The numbers don’t mean much to us, but they were staggering to the people who first read them. Think about it: how much cargo could 3,000 camels carry? How big a farm would need 500 pair of oxen to plow it? And a house full of servants—eager to cook Job’s dinner, shine his shoes, run his bath, trim his beard, and more!
The Jews did not think a man rich unless he had family to whom he could leave his money. Abraham thought he had nothing as long as Eliezer of Damascus was his heir! But Job had children to inherit his estate—seven sons and three daughters were born to him.
When we think of financial problems, we think of too little money. But too much money is an even bigger problem. It tempts us to believe the flattery rich people hear and to think it secures our future. How hard it is for a rich man to enter the kingdom of heaven. It is easier for a camel to go through the eye of a needle than for a rich man to enter the kingdom of God!

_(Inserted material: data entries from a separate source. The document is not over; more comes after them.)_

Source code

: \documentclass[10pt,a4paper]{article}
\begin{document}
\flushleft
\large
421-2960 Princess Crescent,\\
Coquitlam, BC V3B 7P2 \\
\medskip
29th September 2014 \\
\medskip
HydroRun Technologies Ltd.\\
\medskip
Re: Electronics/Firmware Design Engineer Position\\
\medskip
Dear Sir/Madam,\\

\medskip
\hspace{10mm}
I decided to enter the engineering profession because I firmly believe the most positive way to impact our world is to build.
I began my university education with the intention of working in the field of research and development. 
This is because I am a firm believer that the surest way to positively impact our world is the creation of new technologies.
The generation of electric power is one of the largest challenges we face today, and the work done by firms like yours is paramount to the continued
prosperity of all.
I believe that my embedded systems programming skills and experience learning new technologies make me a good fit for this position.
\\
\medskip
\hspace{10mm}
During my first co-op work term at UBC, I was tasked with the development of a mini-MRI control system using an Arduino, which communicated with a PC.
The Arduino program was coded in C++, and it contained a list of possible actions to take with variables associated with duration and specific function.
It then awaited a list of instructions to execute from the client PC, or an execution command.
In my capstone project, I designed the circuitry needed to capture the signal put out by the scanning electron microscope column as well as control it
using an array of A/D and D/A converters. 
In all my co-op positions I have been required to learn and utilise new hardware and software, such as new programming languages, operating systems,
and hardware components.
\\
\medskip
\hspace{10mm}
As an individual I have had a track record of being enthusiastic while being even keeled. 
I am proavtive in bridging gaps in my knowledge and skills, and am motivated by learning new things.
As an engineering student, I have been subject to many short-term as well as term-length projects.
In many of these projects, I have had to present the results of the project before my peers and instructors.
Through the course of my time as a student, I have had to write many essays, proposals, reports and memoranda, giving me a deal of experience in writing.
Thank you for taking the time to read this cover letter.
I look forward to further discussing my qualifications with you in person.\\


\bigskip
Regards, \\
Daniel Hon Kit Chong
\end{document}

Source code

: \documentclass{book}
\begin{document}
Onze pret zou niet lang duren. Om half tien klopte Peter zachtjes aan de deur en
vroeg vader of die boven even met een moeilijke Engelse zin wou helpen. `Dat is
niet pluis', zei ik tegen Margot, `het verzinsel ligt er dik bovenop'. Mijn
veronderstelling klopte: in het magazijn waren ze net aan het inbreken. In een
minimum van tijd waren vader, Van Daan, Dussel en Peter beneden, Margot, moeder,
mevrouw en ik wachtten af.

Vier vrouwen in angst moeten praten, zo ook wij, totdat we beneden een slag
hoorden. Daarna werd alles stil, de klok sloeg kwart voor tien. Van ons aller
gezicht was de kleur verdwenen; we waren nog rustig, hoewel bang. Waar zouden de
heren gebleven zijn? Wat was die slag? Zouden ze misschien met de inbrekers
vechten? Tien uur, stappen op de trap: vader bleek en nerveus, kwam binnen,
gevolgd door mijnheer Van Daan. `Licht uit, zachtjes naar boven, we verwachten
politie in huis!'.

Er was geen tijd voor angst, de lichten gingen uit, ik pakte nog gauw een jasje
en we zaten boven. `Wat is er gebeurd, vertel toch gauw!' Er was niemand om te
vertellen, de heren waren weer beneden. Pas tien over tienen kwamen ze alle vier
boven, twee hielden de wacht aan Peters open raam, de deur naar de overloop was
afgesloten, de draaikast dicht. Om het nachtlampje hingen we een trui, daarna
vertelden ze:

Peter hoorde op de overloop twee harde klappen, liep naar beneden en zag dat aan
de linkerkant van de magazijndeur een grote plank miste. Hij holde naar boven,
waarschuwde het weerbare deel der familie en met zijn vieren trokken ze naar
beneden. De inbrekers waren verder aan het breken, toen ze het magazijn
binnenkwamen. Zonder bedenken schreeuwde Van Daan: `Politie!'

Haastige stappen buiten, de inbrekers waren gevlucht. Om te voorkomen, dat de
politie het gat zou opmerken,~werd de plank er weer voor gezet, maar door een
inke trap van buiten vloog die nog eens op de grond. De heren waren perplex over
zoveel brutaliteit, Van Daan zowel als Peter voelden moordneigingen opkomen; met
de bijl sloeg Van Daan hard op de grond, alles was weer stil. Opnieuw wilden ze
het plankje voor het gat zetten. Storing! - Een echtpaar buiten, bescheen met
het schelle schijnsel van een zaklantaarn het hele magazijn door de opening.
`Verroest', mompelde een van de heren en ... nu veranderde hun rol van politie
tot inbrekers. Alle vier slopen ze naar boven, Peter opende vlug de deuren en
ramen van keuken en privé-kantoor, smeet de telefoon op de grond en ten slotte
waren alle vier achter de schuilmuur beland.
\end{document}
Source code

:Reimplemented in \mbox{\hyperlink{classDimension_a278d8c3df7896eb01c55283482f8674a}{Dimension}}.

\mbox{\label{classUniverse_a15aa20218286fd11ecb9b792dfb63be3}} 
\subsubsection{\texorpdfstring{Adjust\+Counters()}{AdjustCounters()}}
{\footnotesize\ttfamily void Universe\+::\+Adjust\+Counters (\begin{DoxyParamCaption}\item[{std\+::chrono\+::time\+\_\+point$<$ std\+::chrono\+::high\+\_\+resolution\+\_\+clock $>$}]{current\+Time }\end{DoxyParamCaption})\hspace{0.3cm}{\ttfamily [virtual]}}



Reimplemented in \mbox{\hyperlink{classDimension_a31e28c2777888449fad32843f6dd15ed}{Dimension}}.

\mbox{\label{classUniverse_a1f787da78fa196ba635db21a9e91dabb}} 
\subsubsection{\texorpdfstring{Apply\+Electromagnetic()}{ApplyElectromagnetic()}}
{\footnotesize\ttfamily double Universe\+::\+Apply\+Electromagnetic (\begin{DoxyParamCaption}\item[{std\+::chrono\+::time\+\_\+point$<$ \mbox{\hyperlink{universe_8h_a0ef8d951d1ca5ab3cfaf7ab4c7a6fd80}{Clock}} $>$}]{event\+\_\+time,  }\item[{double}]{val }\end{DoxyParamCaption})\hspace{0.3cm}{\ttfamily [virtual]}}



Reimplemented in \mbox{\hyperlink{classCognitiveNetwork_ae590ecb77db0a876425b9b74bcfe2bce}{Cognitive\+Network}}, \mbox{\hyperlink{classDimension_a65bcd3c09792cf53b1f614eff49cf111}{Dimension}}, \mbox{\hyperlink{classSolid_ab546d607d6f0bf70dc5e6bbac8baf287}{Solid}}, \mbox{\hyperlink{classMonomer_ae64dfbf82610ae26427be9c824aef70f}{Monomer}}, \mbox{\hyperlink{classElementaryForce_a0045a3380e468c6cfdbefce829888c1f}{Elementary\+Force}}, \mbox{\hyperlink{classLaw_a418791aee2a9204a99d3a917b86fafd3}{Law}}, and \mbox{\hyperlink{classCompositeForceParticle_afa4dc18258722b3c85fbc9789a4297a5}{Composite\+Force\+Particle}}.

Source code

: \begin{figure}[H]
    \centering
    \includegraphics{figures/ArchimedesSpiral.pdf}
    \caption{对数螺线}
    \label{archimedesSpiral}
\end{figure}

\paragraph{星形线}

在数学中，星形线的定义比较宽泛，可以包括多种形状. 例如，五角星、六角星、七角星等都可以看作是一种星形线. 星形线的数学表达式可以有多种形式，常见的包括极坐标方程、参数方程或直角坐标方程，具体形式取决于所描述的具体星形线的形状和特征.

But Job squeezed through the eye of the needle. Riches did not ruin him. He didn’t love money or look down on people who didn’t have it. He didn’t trust it for the future or believe it gave him a free pass to sin.
THE SUMMARY
That’s Job. He’s the richest man in the East, loved by his family and revered by everyone who knows him. He’s got the brains of a businessman, the heart of a poet, and the life of a saint.
THE MEDITATION
If any man in the world had a right to be happy it was Job. But therein lies the rub: no man has the right to be happy. Happiness is the gift of God, given--and taken back--at His will.

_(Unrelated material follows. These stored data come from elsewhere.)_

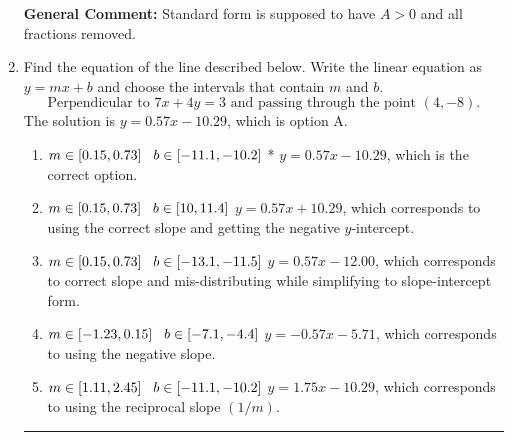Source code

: \documentclass{extbook}[14pt]
\newcommand{\litem}[1]{\item #1

\rule{\textwidth}{0.4pt}}
\begin{document}
\begin{enumerate}
{\textbf{General Comment:} Standard form is supposed to have $A > 0$ and all fractions removed.
}
\litem{
Find the equation of the line described below. Write the linear equation as $ y=mx+b $ and choose the intervals that contain $m$ and $b$.
\[ \text{Perpendicular to } 7 x + 4 y = 3 \text{ and passing through the point } (4, -8). \]
The solution is \( y = 0.57x - 10.29 \), which is option A.\begin{enumerate}[label=\Alph*.]
\item \( m \in [0.15, 0.73] \hspace*{3mm} b \in [-11.1, -10.2] \)
* $y = 0.57x - 10.29$, which is the correct option.
\item \( m \in [0.15, 0.73] \hspace*{3mm} b \in [10, 11.4] \)
 $y = 0.57x + 10.29$, which corresponds to using the correct slope and getting the negative $y$-intercept.
\item \( m \in [0.15, 0.73] \hspace*{3mm} b \in [-13.1, -11.5] \)
 $y = 0.57x - 12.00$, which corresponds to correct slope and mis-distributing while simplifying to slope-intercept form.
\item \( m \in [-1.23, 0.15] \hspace*{3mm} b \in [-7.1, -4.4] \)
 $y = -0.57x - 5.71$, which corresponds to using the negative slope.
\item \( m \in [1.11, 2.45] \hspace*{3mm} b \in [-11.1, -10.2] \)
 $y = 1.75x - 10.29$, which corresponds to using the reciprocal slope $(1/m)$.
\end{enumerate}

}
\end{enumerate}
\end{document}
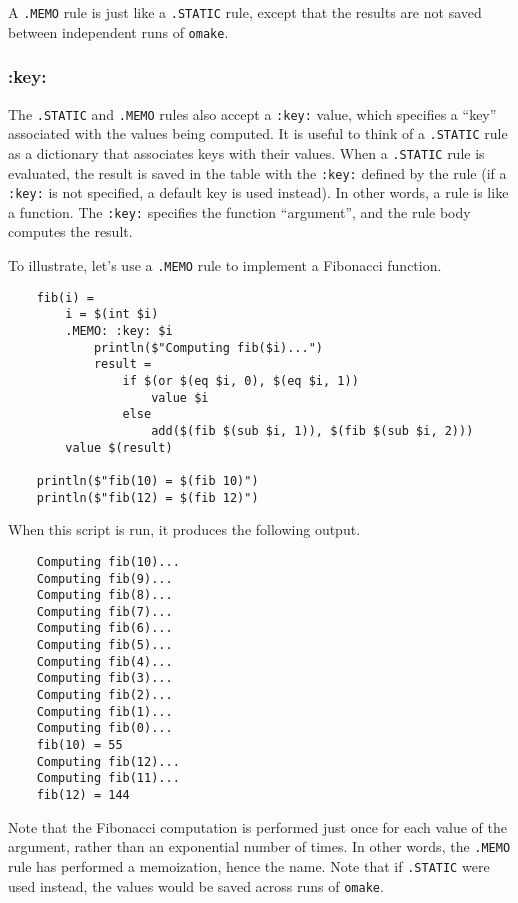 A \verb+.MEMO+ rule is just like a \verb+.STATIC+ rule, except that the results are not saved
between independent runs of \verb+omake+.

\subsubsection{:key:}

The \verb+.STATIC+ and \verb+.MEMO+ rules also accept a \verb+:key:+ value, which specifies a
``key'' associated with the values being computed.  It is useful to think of a \verb+.STATIC+ rule
as a dictionary that associates keys with their values.  When a \verb+.STATIC+ rule is evaluated,
the result is saved in the table with the \verb+:key:+ defined by the rule (if a \verb+:key:+ is not
specified, a default key is used instead).  In other words, a rule is like a function.  The
\verb+:key:+ specifies the function ``argument'', and the rule body computes the result.

To illustrate, let's use a \verb+.MEMO+ rule to implement a Fibonacci function.

\begin{verbatim}
    fib(i) =
        i = $(int $i)
        .MEMO: :key: $i
            println($"Computing fib($i)...")
            result =
                if $(or $(eq $i, 0), $(eq $i, 1))
                    value $i
                else
                    add($(fib $(sub $i, 1)), $(fib $(sub $i, 2)))
        value $(result)

    println($"fib(10) = $(fib 10)")
    println($"fib(12) = $(fib 12)")
\end{verbatim}
%
When this script is run, it produces the following output.

\begin{verbatim}
    Computing fib(10)...
    Computing fib(9)...
    Computing fib(8)...
    Computing fib(7)...
    Computing fib(6)...
    Computing fib(5)...
    Computing fib(4)...
    Computing fib(3)...
    Computing fib(2)...
    Computing fib(1)...
    Computing fib(0)...
    fib(10) = 55
    Computing fib(12)...
    Computing fib(11)...
    fib(12) = 144
\end{verbatim}
%
Note that the Fibonacci computation is performed just once for each value of the argument, rather
than an exponential number of times.  In other words, the \verb+.MEMO+ rule has performed a
memoization, hence the name.  Note that if \verb+.STATIC+ were used instead, the values would be
saved across runs of \verb+omake+.

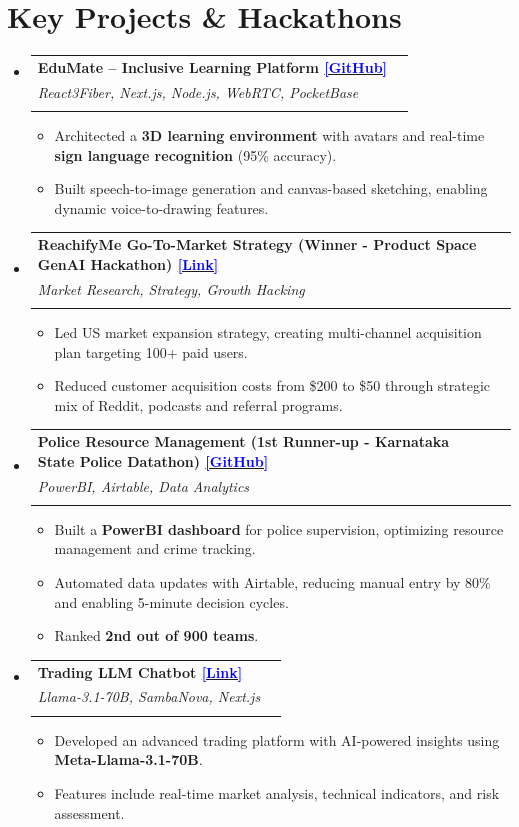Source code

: \documentclass[A4paper,5pt]{article}
\makeatletter
\renewcommand{\resumeItem}[1]{%
  \item\small{#1 \vspace{-2pt}}%
}
\newcommand{\resumeSubheading}[4]{%
  \vspace{-1pt}\item
    \begin{tabular*}{0.97\textwidth}{l@{\extracolsep{\fill}}r}
      \textbf{#1} & #2 \\
      \if\relax\detokenize{#3}\relax
      \else
        \textit{#3} & \textit{#4} \\
      \fi
    \end{tabular*}\vspace{-5pt}
}
\newcommand{\resumeSubHeadingListStart}{\begin{itemize}[leftmargin=*]}
\newcommand{\resumeSubHeadingListEnd}{\end{itemize}}
\newcommand{\resumeItemListStart}{\begin{itemize}}
\newcommand{\resumeItemListEnd}{\end{itemize}\vspace{-5pt}}
\newcommand{\linkblue}[2]{\href{#1}{\textcolor{blue}{#2}}}
\makeatother
\begin{document}
\section{Key Projects \& Hackathons}
  \resumeSubHeadingListStart
    \resumeSubheading
      {EduMate – Inclusive Learning Platform \linkblue{https://github.com/Aakashdeep-Srivastava/edumate1.1}{[GitHub]}}{}
      {React3Fiber, Next.js, Node.js, WebRTC, PocketBase}{}
      \resumeItemListStart
        \resumeItem{Architected a \textbf{3D learning environment} with avatars and real-time \textbf{sign language recognition} (95\% accuracy).}
        \resumeItem{Built speech-to-image generation and canvas-based sketching, enabling dynamic voice-to-drawing features.}
      \resumeItemListEnd

    \resumeSubheading
      {ReachifyMe Go-To-Market Strategy (Winner - Product Space GenAI Hackathon) \linkblue{https://drive.google.com/file/d/1Sfnlhc80Fi1jH4P0I6wBTrbXdB41NpC8/view}{[Link]}}{}
      {Market Research, Strategy, Growth Hacking}{}
      \resumeItemListStart
        \resumeItem{Led US market expansion strategy, creating multi-channel acquisition plan targeting 100+ paid users.}
        \resumeItem{Reduced customer acquisition costs from \$200 to \$50 through strategic mix of Reddit, podcasts and referral programs.}
      \resumeItemListEnd

    \resumeSubheading
      {Police Resource Management (1st Runner-up - Karnataka State Police Datathon) \linkblue{https://github.com/Aakashdeep-Srivastava/PRM_Karnataka}{[GitHub]}}{}
      {PowerBI, Airtable, Data Analytics}{}
      \resumeItemListStart
        \resumeItem{Built a \textbf{PowerBI dashboard} for police supervision, optimizing resource management and crime tracking.}
        \resumeItem{Automated data updates with Airtable, reducing manual entry by 80\% and enabling 5-minute decision cycles.}
        \resumeItem{Ranked \textbf{2nd out of 900 teams}.}
      \resumeItemListEnd

    \resumeSubheading
      {Trading LLM Chatbot \linkblue{https://devpost.com/software/financial-risk-copilot}{[Link]}}{}
      {Llama-3.1-70B, SambaNova, Next.js}{}
      \resumeItemListStart
        \resumeItem{Developed an advanced trading platform with AI-powered insights using \textbf{Meta-Llama-3.1-70B}.}
        \resumeItem{Features include real-time market analysis, technical indicators, and risk assessment.}
      \resumeItemListEnd

  \resumeSubHeadingListEnd
\vspace{-5pt}
\end{document}
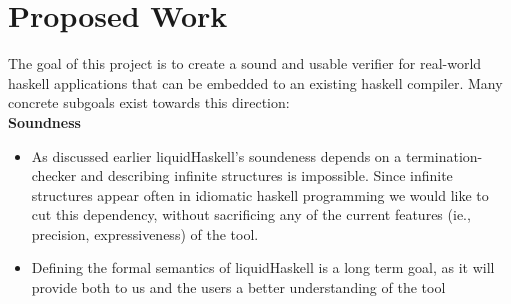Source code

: \section*{Proposed Work}

The goal of this project is to create a sound and usable verifier
for real-world haskell applications that can be embedded to an
existing haskell compiler.
%
Many concrete subgoals exist towards this direction: \\

\textbf{Soundness}
\begin{itemize}
\item
As discussed earlier liquidHaskell's soundeness
depends on a termination-checker and
describing infinite structures is impossible.
%
Since infinite structures appear often in 
idiomatic haskell programming
we would like to cut this dependency, 
without sacrificing any of the current 
features (ie., precision, expressiveness) of the tool.



\item 
Defining the formal semantics of liquidHaskell
is a long term goal, 
as it will provide both to us and the users 
a better understanding of the tool
\end{itemize}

The Lord gave and the Lord
Has taken away:
Blessed be the name of the Lord!
No man has the right to be happy may be true, but it’s also hard and ruthless. But that’s not all I said. I said it is given—and taken back—at the Lord’s will. This means:
We should be mindful of our happiness and thankful for it. We haven’t earned it and it’s not ours by nature. It is the free gift of God and a small sliver of His Infinite Love!
Oh that men would praise the Lord
For His goodness, and for His
Wonderful works to the children
Of men!
We can be content without happiness. Your happiness was not taken from you by blind forces of chance, or even by the malice of Satan or his servants. No, it was the Lord who took it away—the same Lord who gave it to you in the first place. Over a lifetime, your fortunes will change, but your God—and His love—won’t!

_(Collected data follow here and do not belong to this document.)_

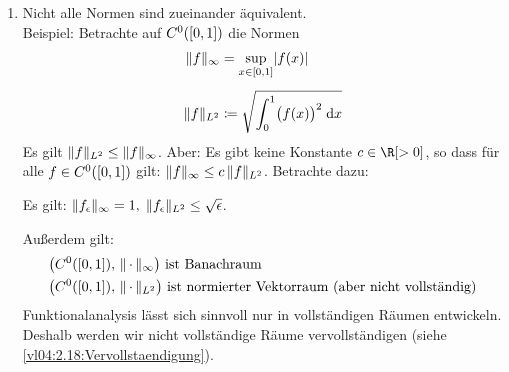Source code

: \begin{thEmpty}
\begin{enumerate}[(1)]
    \item
        Nicht alle Normen sind zueinander äquivalent.\\
        Beispiel: Betrachte auf $C^0([0,1])$ die Normen
        \begin{align*}
            \lVert f\rVert_\infty &= \sup_{x\in[0,1]} \lvert f(x)\rvert  
            \\[1ex]
            \lVert f\rVert_{L^2} &\coloneqq \sqrt{ \int_0^1 \bigl(f(x)\bigr)^2 \;\mathrm{d} x }
        \end{align*}
        Es gilt $\lVert f\rVert_{L^2} \leq \lVert f\rVert_\infty$. Aber: Es gibt keine Konstante
        $c\in\R[>0]$, so dass für alle $f\in C^0([0,1])$ gilt: $\lVert f\rVert_\infty\leq
        c\,\lVert f\rVert_{L^2}$. Betrachte dazu:
        \begin{center}
            \pgfmathsetmacro{}
        \end{center}
        Es gilt: $\lVert f_\epsilon\rVert_\infty = 1,\; \lVert f_\epsilon\rVert_{L^2} \leq
        \sqrt{\epsilon}$.

        Außerdem gilt:
        \begin{align*}
            & \bigl( C^0([0,1]),\,\lVert\,\cdot\,\rVert_\infty \bigr)
            \text{ ist Banachraum}
            \\
            & \bigl( C^0([0,1]),\,\lVert\,\cdot\,\rVert_{L^2} \bigr)
            \text{ ist normierter Vektorraum (aber nicht vollständig)}
        \end{align*}
        Funktionalanalysis lässt sich sinnvoll nur in vollständigen Räumen
        entwickeln. Deshalb werden wir nicht vollständige Räume
        vervollständigen (siehe \cref{vl04:2.18:Vervollstaendigung}).
    \end{enumerate}
\end{thEmpty}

Oh give thanks to the Lord, for He is good,
For His mercy endures forever!
An unhappy life cannot be a bad life because it’s the life God chose the Job. And, more to the point, it’s the life He chose for Himself. God became—
A Man of sorrows and acquainted with grief.
In His unhappiness, we find our happiness. If we must share in His unhappiness for a time, it is only for a time. The ones who suffer with Christ will also reign with Him. And not for a year and not for a lifetime, for forever!
You have seen the patience of Job and the end the Lord designed: that the Lord is full of pity and of tender mercy.
That was true in Job’s life—his life here in the world. But that won’t be true for everyone. Not everyone’s captivity will be turned in this life. But this life is not the only life. John sees another life—a life of nothing of Mercy and nothing but…
And he showed me a pure river of water of life, clear as crystal, proceeding from the throne of God and of the Lamb. And in the middle of the street, and on either side of the river, was the tree of life, which bore twelve fruits, each tree yielding its fruit every month. And the leaves of the tree were for the healing of the nations…
… And there shall be no more curse, but the throne of God and of the Lamb shall be in it, and His servants shall serve Him. They shall see His face and His name shall be upon their foreheads. And there shall be no night there: they need no lamp nor light of the sun, for the Lord God gives them light. And they shall reign forever and ever!
This world seems unimaginably remote from our world. Especially in hard times, the hours, the minutes—the seconds—drag on and on. Relief seems far off. But it isn’t. For right after his vision, John heard a voice—a voice he knew well, a voice that once whispered in his ear and now fills heaven and earth with its sound,
Behold I come quickly! And my reward is with Me!